## DIRECTIONS FOR THIS TASK
A verbatim reproduction of the lines below, from the line containing "The Bayes-optimal predictor" through the line containing "x,\theta\Big )\bigg ] \\", both ends included, is the whole required output.

## DATA FOR THIS TASK
»»
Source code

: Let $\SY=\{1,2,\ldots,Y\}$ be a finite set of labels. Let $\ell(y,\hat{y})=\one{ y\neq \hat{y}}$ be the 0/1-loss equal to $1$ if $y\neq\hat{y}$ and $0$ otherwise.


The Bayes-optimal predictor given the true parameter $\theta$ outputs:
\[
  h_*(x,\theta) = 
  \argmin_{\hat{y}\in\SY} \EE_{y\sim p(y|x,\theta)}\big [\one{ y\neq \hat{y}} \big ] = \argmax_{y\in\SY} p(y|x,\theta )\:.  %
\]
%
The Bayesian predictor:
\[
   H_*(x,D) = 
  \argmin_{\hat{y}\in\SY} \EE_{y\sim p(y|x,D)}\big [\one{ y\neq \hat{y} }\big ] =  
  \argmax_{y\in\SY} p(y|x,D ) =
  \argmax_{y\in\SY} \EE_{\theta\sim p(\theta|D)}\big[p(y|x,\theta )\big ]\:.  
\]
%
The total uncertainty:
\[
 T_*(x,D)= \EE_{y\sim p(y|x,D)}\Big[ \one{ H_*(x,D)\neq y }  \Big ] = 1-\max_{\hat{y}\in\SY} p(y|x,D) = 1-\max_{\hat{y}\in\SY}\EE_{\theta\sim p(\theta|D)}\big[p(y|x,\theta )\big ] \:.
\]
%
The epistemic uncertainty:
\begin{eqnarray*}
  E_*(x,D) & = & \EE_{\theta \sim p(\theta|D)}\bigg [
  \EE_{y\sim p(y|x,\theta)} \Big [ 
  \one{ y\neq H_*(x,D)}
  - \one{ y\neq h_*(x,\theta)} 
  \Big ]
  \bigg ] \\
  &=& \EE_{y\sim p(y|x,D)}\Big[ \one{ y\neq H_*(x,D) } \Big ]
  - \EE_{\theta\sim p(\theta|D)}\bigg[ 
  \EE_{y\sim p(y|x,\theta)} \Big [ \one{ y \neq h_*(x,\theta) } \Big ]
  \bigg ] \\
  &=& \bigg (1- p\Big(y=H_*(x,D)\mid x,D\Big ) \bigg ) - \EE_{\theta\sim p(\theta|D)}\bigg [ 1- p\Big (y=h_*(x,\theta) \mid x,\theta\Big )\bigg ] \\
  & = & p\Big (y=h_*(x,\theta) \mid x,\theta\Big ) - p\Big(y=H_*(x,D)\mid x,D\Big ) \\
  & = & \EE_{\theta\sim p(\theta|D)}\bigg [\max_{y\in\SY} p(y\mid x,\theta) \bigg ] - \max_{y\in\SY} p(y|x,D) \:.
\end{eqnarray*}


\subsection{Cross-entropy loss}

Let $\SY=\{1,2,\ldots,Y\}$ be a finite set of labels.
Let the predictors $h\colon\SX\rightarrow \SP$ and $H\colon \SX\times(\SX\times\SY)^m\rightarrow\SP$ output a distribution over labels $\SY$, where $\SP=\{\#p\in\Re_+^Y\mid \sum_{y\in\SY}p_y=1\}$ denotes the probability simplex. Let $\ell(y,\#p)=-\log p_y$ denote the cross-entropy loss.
««
## ANSWER FOR THE TASK
The Bayes-optimal predictor given the true parameter $\theta$ outputs:
\[
  h_*(x,\theta) = 
  \argmin_{\hat{y}\in\SY} \EE_{y\sim p(y|x,\theta)}\big [\one{ y\neq \hat{y}} \big ] = \argmax_{y\in\SY} p(y|x,\theta )\:.  %
\]
%
The Bayesian predictor:
\[
   H_*(x,D) = 
  \argmin_{\hat{y}\in\SY} \EE_{y\sim p(y|x,D)}\big [\one{ y\neq \hat{y} }\big ] =  
  \argmax_{y\in\SY} p(y|x,D ) =
  \argmax_{y\in\SY} \EE_{\theta\sim p(\theta|D)}\big[p(y|x,\theta )\big ]\:.  
\]
%
The total uncertainty:
\[
 T_*(x,D)= \EE_{y\sim p(y|x,D)}\Big[ \one{ H_*(x,D)\neq y }  \Big ] = 1-\max_{\hat{y}\in\SY} p(y|x,D) = 1-\max_{\hat{y}\in\SY}\EE_{\theta\sim p(\theta|D)}\big[p(y|x,\theta )\big ] \:.
\]
%
The epistemic uncertainty:
\begin{eqnarray*}
  E_*(x,D) & = & \EE_{\theta \sim p(\theta|D)}\bigg [
  \EE_{y\sim p(y|x,\theta)} \Big [ 
  \one{ y\neq H_*(x,D)}
  - \one{ y\neq h_*(x,\theta)} 
  \Big ]
  \bigg ] \\
  &=& \EE_{y\sim p(y|x,D)}\Big[ \one{ y\neq H_*(x,D) } \Big ]
  - \EE_{\theta\sim p(\theta|D)}\bigg[ 
  \EE_{y\sim p(y|x,\theta)} \Big [ \one{ y \neq h_*(x,\theta) } \Big ]
  \bigg ] \\
  &=& \bigg (1- p\Big(y=H_*(x,D)\mid x,D\Big ) \bigg ) - \EE_{\theta\sim p(\theta|D)}\bigg [ 1- p\Big (y=h_*(x,\theta) \mid x,\theta\Big )\bigg ] \\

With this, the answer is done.